After these words, Paul defines love, “Love is patient; love is kind; love is not envious or boastful or arrogant or rude. It does not insist on its own way; it is not irritable; it keeps no record of wrongs; it does not rejoice in wrongdoing but rejoices in the truth. It bears all things, believes all things, hopes all things, endures all things. Love never ends…” (1 Corinthians 13:4-8).
Almost at every wedding, we hear these words and are reminded what love is and what love is not. I’m not going to go into great depth about Paul’s words, but I do want to point out that as Paul was writing his letter to the Corinthians in 53-56 AD, in the midst of trying to get to Rome to plead his case and no longer be on trial, he was reflecting on the message and teachings of Jesus Christ. Therefore, Paul’s love is not something he created all on his own. Rather, how he defines love is found within scripture.

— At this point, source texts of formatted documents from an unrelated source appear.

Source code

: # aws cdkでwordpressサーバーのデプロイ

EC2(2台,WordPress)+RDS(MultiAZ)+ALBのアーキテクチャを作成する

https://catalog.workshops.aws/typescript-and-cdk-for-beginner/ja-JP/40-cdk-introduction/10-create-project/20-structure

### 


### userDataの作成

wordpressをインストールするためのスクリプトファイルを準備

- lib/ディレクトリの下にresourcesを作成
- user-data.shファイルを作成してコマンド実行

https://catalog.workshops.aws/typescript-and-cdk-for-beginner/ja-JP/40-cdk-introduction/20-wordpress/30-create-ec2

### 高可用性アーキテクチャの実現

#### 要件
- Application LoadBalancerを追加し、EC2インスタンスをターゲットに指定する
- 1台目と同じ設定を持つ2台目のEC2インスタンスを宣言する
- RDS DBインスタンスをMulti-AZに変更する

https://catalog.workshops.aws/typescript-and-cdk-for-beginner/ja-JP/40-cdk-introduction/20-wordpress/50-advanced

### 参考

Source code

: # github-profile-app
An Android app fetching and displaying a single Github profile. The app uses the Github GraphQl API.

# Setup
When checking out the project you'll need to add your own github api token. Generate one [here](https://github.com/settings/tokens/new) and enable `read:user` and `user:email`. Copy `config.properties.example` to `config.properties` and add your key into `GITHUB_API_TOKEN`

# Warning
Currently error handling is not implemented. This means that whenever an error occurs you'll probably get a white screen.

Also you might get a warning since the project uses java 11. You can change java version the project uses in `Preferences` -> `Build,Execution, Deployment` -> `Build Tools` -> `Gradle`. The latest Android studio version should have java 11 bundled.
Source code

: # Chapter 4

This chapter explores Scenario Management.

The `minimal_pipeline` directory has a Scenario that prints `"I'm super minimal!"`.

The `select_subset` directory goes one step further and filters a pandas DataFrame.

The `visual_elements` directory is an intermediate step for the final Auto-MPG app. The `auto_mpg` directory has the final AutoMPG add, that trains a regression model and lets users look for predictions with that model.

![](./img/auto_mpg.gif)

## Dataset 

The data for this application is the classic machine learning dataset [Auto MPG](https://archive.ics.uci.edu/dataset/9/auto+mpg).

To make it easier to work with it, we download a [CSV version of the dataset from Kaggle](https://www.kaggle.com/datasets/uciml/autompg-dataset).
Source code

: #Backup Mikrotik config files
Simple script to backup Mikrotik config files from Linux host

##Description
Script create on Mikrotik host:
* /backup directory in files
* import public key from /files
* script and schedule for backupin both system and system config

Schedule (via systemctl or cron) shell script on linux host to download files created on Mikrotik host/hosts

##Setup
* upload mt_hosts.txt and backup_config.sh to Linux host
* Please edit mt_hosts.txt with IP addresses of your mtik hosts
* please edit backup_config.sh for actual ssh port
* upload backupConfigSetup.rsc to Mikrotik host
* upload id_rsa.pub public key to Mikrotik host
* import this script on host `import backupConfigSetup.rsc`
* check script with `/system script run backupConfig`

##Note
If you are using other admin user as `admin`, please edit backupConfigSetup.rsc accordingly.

Biblically, the word love appears throughout the scriptures in several commandments, letters, scenarios, and teachings. Depending on the translation you read from, the word love appears in scripture 731 times.[13] Love appears at least once in sixty of the sixty-six books of the Protestant Bible: it does not appear in 2 Kings, Obadiah, Nahum, Habakkuk, Haggai, or in the book of Acts. In the Old Testament, we are called to “love our masters,” to “love our neighbors,” and to “love God with all our heart, mind, soul, and strength” in addition to remembering that the “Lord’s love is steadfast and endures forever.”
In the New Testament, we are called to “love our enemies,” to “love ourselves,” and again to “love the Lord our God with all our heart, mind, body, and soul” and to “love our neighbors.” John 3:16 highlights the foundational Christian message that God loved the world enough to send His Son; 1 John 4:8 defines God’s character by His love, stating that whoever does not love does not know God; 1 Corinthians 13:13 identifies faith, hope, and love as abiding virtues, with love being the greatest; John 15:13 describes the highest form of love as laying down one’s life for friends; 1 Peter 4:8 notes that love covers a multitude of sins; Colossians 3:14 tells us that love binds everything together in harmony; and in Romans 5:8 we read that God’s love is demonstrated through Christ dying for sinners.
Paul’s definition of love embodies what scripture has already used to describe love. Paul is simply trying to get the message across again because the people have lost sight of what it means to love and to “love boldly”: to be patient, to be kind, to demonstrate understanding, to keep no record of wrongdoings, to rejoice in the truth, to serve and not be served, and to bear, believe, hope, and endure all things for the sake for sharing the message of Christ with others. Paul isn’t telling us that love is simple and easy. No, he’s telling us that love takes work and effort.
Furthermore, when using the word love, the New Testament, which was originally translated into Greek, tends to favor four different words to define love. First, is stroge. Storge is defined as “familial affection.”[14] Second is phileo. Phileo is defined as “friendship”, hence Philadelphia, the city of brotherly or friendship love.[15] Third is eros. Eros is defined as “passion.”[16] Lastly is agape which is the very love that Paul writes about. Agape is defined as “charity or unconditional.” Agape love is probably the most talked about of the four kinds of love. It is the highest, most complete form of affection. Jesus gave us many lessons about and examples of agape—a strong, selfless, and sacrificial love—during his earthly ministry.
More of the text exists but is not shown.